Vector databases shine when you combine semantic similarity with traditional filtering. Let's explore how to search for semantically similar content while applying filters based on metadata like language, category, or author.

In [None]:
def filtered_semantic_search(query_text: str, language_filter: str = None, 
                           category_filter: str = None, limit: int = 5) -> List[Dict]:
    """Perform semantic search with metadata filters.
    
    Args:
        query_text: The text to search for
        language_filter: Filter by specific language (e.g., 'en', 'fr')
        category_filter: Filter by category (e.g., 'music', 'literature')
        limit: Maximum number of results
        
    Returns:
        List of filtered search results
    """
    if client is None or collection is None:
        print("⚠️ Cannot perform search (Weaviate not connected)")
        return []
    
    try:
        # Generate embedding for the query
        query_embedding = model.encode([query_text])[0]
        
        # Build the base query
        query_builder = collection.query.near_vector(
            near_vector=query_embedding.tolist(),
            limit=limit,
            return_metadata=['distance']
        )
        
        # Apply filters if specified
        if language_filter or category_filter:
            from weaviate.classes.query import Filter
            
            filters = []
            if language_filter:
                filters.append(Filter.by_property("language").equal(language_filter))
            if category_filter:
                filters.append(Filter.by_property("category").equal(category_filter))
            
            # Combine filters with AND logic
            if len(filters) == 1:
                combined_filter = filters[0]
            else:
                combined_filter = Filter.all_of(filters)
            
            query_builder = query_builder.where(combined_filter)
        
        # Execute the query
        response = query_builder
        
        # Format filter description
        filter_desc = []
        if language_filter:
            filter_desc.append(f"language={language_filter}")
        if category_filter:
            filter_desc.append(f"category={category_filter}")
        
        filter_str = " AND ".join(filter_desc) if filter_desc else "no filters"
        
        print(f"🔍 Filtered search: '{query_text}'")
        print(f"📋 Filters: {filter_str}")
        print(f"📊 Results: {len(response.objects)}")
        print("=" * 50)
        
        results = []
        for i, obj in enumerate(response.objects, 1):
            distance = obj.metadata.distance
            similarity = 1 - distance
            
            result = {
                'rank': i,
                'text': obj.properties['text'],
                'language': obj.properties['language'],
                'category': obj.properties['category'],
                'author': obj.properties['author'],
                'similarity': similarity
            }
            
            results.append(result)
            
            print(f"   {i}. [{result['language'].upper()}] {result['text']}")
            print(f"      🎯 Similarity: {similarity:.3f} | 📚 {result['category']}")
            print()
        
        return results
        
    except Exception as e:
        print(f"❌ Error during filtered search: {str(e)}")
        return []

# Demonstrate different filtering scenarios
print("🎯 Demonstrating filtered semantic search...\n")

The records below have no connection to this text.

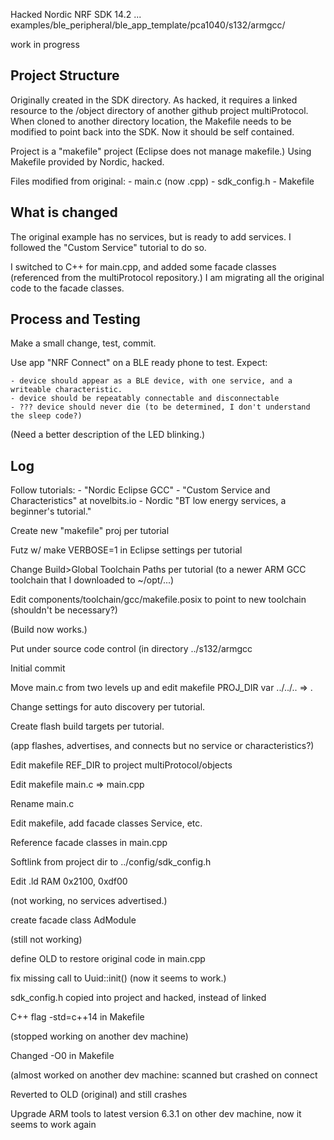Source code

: 
Hacked Nordic NRF SDK 14.2 ... examples/ble_peripheral/ble_app_template/pca1040/s132/armgcc/

work in progress

Project Structure
-

Originally created in the SDK directory.
As hacked, it requires a linked resource to the /object directory of another github project multiProtocol.
When cloned to another directory location, the Makefile needs to be modified to point back into the SDK.
Now it should be self contained.

Project is a "makefile" project (Eclipse does not manage makefile.)  Using Makefile provided by Nordic, hacked.

Files modified from original:
    - main.c (now .cpp)
    - sdk_config.h
    - Makefile

What is changed
-

The original example has no services, but is ready to add services.  I followed the "Custom Service" tutorial to do so.

I switched to C++ for main.cpp, and added some facade classes (referenced from the multiProtocol repository.)  I am migrating all the original code to the facade classes.


Process and Testing
-

Make a small change, test, commit.

Use app "NRF Connect" on a BLE ready phone to test.  Expect:

    - device should appear as a BLE device, with one service, and a writeable characteristic.
    - device should be repeatably connectable and disconnectable
    - ??? device should never die (to be determined, I don't understand the sleep code?)

(Need a better description of the LED blinking.)

Log
-

Follow tutorials:
    - "Nordic Eclipse GCC"
    - "Custom Service and Characteristics" at novelbits.io
    - Nordic "BT low energy services, a beginner's tutorial."

Create new "makefile" proj per tutorial

Futz w/ make VERBOSE=1 in Eclipse settings per tutorial

Change Build>Global Toolchain Paths per tutorial (to a newer ARM GCC toolchain that I downloaded to ~/opt/...)

Edit components/toolchain/gcc/makefile.posix to point to new toolchain (shouldn't be necessary?)

(Build now works.)

Put under source code control (in directory ../s132/armgcc

Initial commit

Move main.c from two levels up and edit makefile PROJ_DIR var ../../.. => .

Change settings for auto discovery per tutorial.

Create flash build targets per tutorial.

(app flashes, advertises, and connects but no service or characteristics?)

Edit makefile REF_DIR to project multiProtocol/objects

Edit makefile main.c => main.cpp

Rename main.c

Edit makefile, add facade classes Service, etc.

Reference facade classes in main.cpp

Softlink from project dir to ../config/sdk_config.h

Edit .ld RAM 0x2100, 0xdf00


(not working, no services advertised.)

create facade class AdModule

(still not working) 

define OLD to restore original code in main.cpp

fix missing call to Uuid::init() (now it seems to work.)

sdk_config.h copied into project and hacked, instead of linked

C++ flag -std=c++14 in Makefile

(stopped working on another dev machine)

Changed -O0 in Makefile

(almost worked on another dev machine: scanned but crashed on connect

Reverted to OLD (original) and still crashes

Upgrade ARM tools to latest version 6.3.1 on other dev machine, now it seems to work again






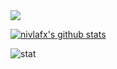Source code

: 
  <img src="https://profile-counter.glitch.me/nivlafx/count.svg" />


[![nivlafx's github stats](https://github-readme-stats.vercel.app/api?username=nivlafx&theme=react&count_private=true&show_icons=true)](https://github.com/nivlafx) 

![stat](https://github-readme-streak-stats.herokuapp.com/?user=nivlafx&theme=dark)

<!--[![Top Langs](https://github-readme-stats.vercel.app/api/top-langs/?username=nivlafx&theme=react&layout=compact&show_icons=true)](https://github.com/nivlafx)-->

<!--

### Hi there 👋

**nivlafx/nivlafx** is a ✨ _special_ ✨ repository because its `README.md` (this file) appears on your GitHub profile.

Here are some ideas to get you started:

- 🔭 I’m currently working on ...
- 🌱 I’m currently learning ...
- 👯 I’m looking to collaborate on ...
- 🤔 I’m looking for help with ...
- 💬 Ask me about ...
- 📫 How to reach me: ...
- 😄 Pronouns: ...
- ⚡ Fun fact: ...
-->
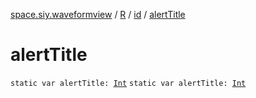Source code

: [space.siy.waveformview](../../index.md) / [R](../index.md) / [id](index.md) / [alertTitle](./alert-title.md)

# alertTitle

`static var alertTitle: `[`Int`](https://kotlinlang.org/api/latest/jvm/stdlib/kotlin/-int/index.html)
`static var alertTitle: `[`Int`](https://kotlinlang.org/api/latest/jvm/stdlib/kotlin/-int/index.html)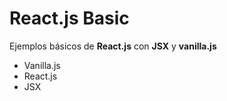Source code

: # React.js Basic 

Ejemplos básicos de **React.js** con **JSX** y **vanilla.js**

* Vanilla.js
* React.js
* JSX
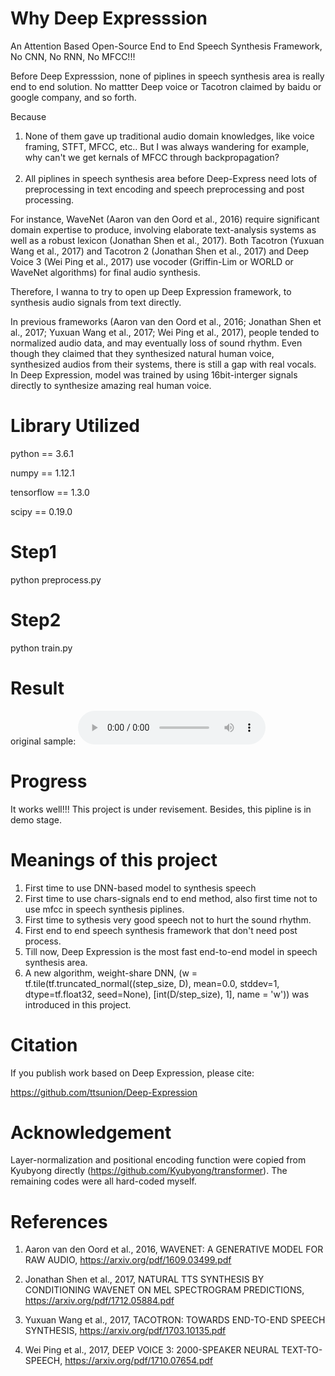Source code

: # Why Deep Expresssion
An Attention Based Open-Source End to End Speech Synthesis Framework, No CNN, No RNN, No MFCC!!!

Before Deep Expresssion, none of piplines in speech synthesis area is really end to end solution. No mattter Deep voice or Tacotron claimed by baidu or google company, and so forth.                                                                                                                      

Because

1. None of them gave up traditional audio domain knowledges, like voice framing, STFT, MFCC, etc.. But I was always wandering for example, why can't we get kernals of MFCC through backpropagation?                                   
2. All piplines in speech synthesis area before Deep-Express need lots of preprocessing in text encoding and speech preprocessing and post processing.

For instance, WaveNet (Aaron van den Oord et al., 2016) require significant domain expertise to produce, involving elaborate text-analysis systems as well as a robust lexicon (Jonathan Shen et al., 2017). Both Tacotron (Yuxuan Wang et al., 2017) and Tacotron 2 (Jonathan Shen et al., 2017) and Deep Voice 3 (Wei Ping et al., 2017) use vocoder (Griffin-Lim or WORLD or WaveNet algorithms) for final audio synthesis. 

Therefore, I wanna to try to open up Deep Expression framework, to synthesis audio signals from text directly.  

In previous frameworks (Aaron van den Oord et al., 2016; Jonathan Shen et al., 2017; Yuxuan Wang et al., 2017; Wei Ping et al., 2017), people tended to normalized audio data, and may eventually loss of sound rhythm. Even though they claimed that they synthesized natural human voice, synthesized audios from their systems, there is still a gap with real vocals. In Deep Expression, model was trained by using 16bit-interger signals directly to synthesize amazing real human voice.

# Library Utilized

python == 3.6.1

numpy == 1.12.1

tensorflow == 1.3.0

scipy == 0.19.0


# Step1
python preprocess.py

# Step2
python train.py

# Result
original sample: ![alt audio](https://github.com/ttsunion/Deep-Expression/blob/master/samples/wavs/sample2.wav)

# Progress
It works well!!! This project is under revisement. Besides, this pipline is in demo stage.

# Meanings of this project
1. First time to use DNN-based model to synthesis speech
2. First time to use chars-signals end to end method, also first time not to use mfcc in speech synthesis piplines.
3. First time to sythesis very good speech not to hurt the sound rhythm.
4. First end to end speech synthesis framework that don't need post process.
5. Till now, Deep Expression is the most fast end-to-end model in speech synthesis area.
6. A new algorithm, weight-share DNN, (w = tf.tile(tf.truncated_normal((step_size, D), mean=0.0, stddev=1, dtype=tf.float32, seed=None), [int(D/step_size), 1], name = 'w')) was introduced in this project. 


# Citation
If you publish work based on Deep Expression, please cite:

https://github.com/ttsunion/Deep-Expression

# Acknowledgement
Layer-normalization and positional encoding function were copied from Kyubyong directly (https://github.com/Kyubyong/transformer). The remaining codes were all hard-coded myself.

# References
1. Aaron van den Oord et al., 2016, WAVENET: A GENERATIVE MODEL FOR RAW AUDIO, https://arxiv.org/pdf/1609.03499.pdf

2. Jonathan Shen et al., 2017, NATURAL TTS SYNTHESIS BY CONDITIONING WAVENET ON MEL SPECTROGRAM
PREDICTIONS, https://arxiv.org/pdf/1712.05884.pdf

3. Yuxuan Wang et al., 2017, TACOTRON: TOWARDS END-TO-END SPEECH SYNTHESIS, https://arxiv.org/pdf/1703.10135.pdf

4. Wei Ping et al., 2017, DEEP VOICE 3: 2000-SPEAKER NEURAL TEXT-TO-SPEECH, https://arxiv.org/pdf/1710.07654.pdf
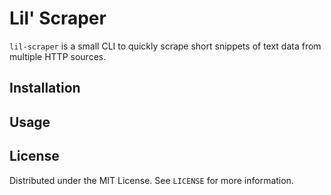 # Lil' Scraper

`lil-scraper` is a small CLI to quickly scrape short snippets of text data from multiple HTTP sources.

## Installation

## Usage

## License

Distributed under the MIT License. See `LICENSE` for more information.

# Example 1: Find music-related content only
print("Example 1: Music category only")
filtered_semantic_search("orchestral compositions", category_filter="music")
print("\n" + "="*60 + "\n")

# Example 2: Find French-language content only
print("Example 2: French language only")
filtered_semantic_search("musical works", language_filter="fr")
print("\n" + "="*60 + "\n")

# Example 3: Combine filters - English library science content
print("Example 3: English library science content")
filtered_semantic_search("digital collections", language_filter="en", category_filter="library_science")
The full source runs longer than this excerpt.